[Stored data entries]
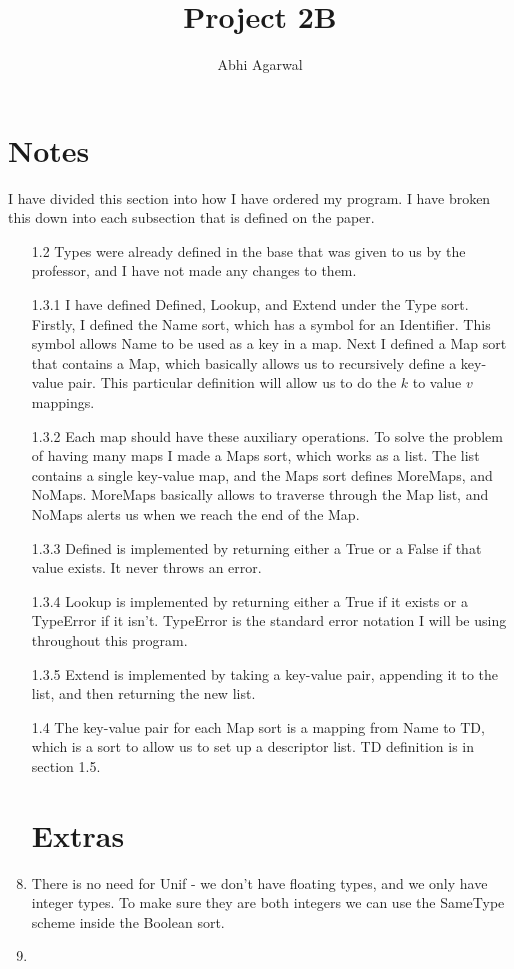 \documentclass[11pt, oneside]{article}
\title{Project 2B}
\author{Abhi Agarwal}
\date{}
\begin{document}
\maketitle
\section*{Notes}
\par I have divided this section into how I have ordered my program. I have broken this down into each subsection that is defined on the paper. 
\begin{enumerate}
\item[1.2] Types were already defined in the base that was given to us by the professor, and I have not made any changes to them. 
\item[1.3.1] I have defined Defined, Lookup, and Extend under the Type sort. Firstly, I defined the Name sort, which has a symbol for an Identifier. This symbol allows Name to be used as a key in a map. Next I defined a Map sort that contains a Map, which basically allows us to recursively define a key-value pair. This particular definition will allow us to do the $k$ to value $v$ mappings.
\item[1.3.2] Each map should have these auxiliary operations. To solve the problem of having many maps I made a Maps sort, which works as a list. The list contains a single key-value map, and the Maps sort defines MoreMaps, and NoMaps. MoreMaps basically allows to traverse through the Map list, and NoMaps alerts us when we reach the end of the Map. 
\item[1.3.3] Defined is implemented by returning either a True or a False if that value exists. It never throws an error. 
\item[1.3.4] Lookup is implemented by returning either a True if it exists or a TypeError if it isn't. TypeError is the standard error notation I will be using throughout this program. 
\item[1.3.5] Extend is implemented by taking a key-value pair, appending it to the list, and then returning the new list.
\item[1.4] The key-value pair for each Map sort is a mapping from Name to TD, which is a sort to allow us to set up a descriptor list. TD definition is in section 1.5. 

\section{Extras}
\item There is no need for Unif - we don't have floating types, and we only have integer types. To make sure they are both integers we can use the SameType scheme inside the Boolean sort.
\item 

\end{enumerate}
\end{document}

→ Task objective:
Starting with the line that contains "value $v$ mappings.", copy each line through the end of the data exactly, and leave out all earlier lines.

→ Written response:
\item[1.3.1] I have defined Defined, Lookup, and Extend under the Type sort. Firstly, I defined the Name sort, which has a symbol for an Identifier. This symbol allows Name to be used as a key in a map. Next I defined a Map sort that contains a Map, which basically allows us to recursively define a key-value pair. This particular definition will allow us to do the $k$ to value $v$ mappings.
\item[1.3.2] Each map should have these auxiliary operations. To solve the problem of having many maps I made a Maps sort, which works as a list. The list contains a single key-value map, and the Maps sort defines MoreMaps, and NoMaps. MoreMaps basically allows to traverse through the Map list, and NoMaps alerts us when we reach the end of the Map. 
\item[1.3.3] Defined is implemented by returning either a True or a False if that value exists. It never throws an error. 
\item[1.3.4] Lookup is implemented by returning either a True if it exists or a TypeError if it isn't. TypeError is the standard error notation I will be using throughout this program. 
\item[1.3.5] Extend is implemented by taking a key-value pair, appending it to the list, and then returning the new list.
\item[1.4] The key-value pair for each Map sort is a mapping from Name to TD, which is a sort to allow us to set up a descriptor list. TD definition is in section 1.5. 

\section{Extras}
\item There is no need for Unif - we don't have floating types, and we only have integer types. To make sure they are both integers we can use the SameType scheme inside the Boolean sort.
\item 

\end{enumerate}
\end{document}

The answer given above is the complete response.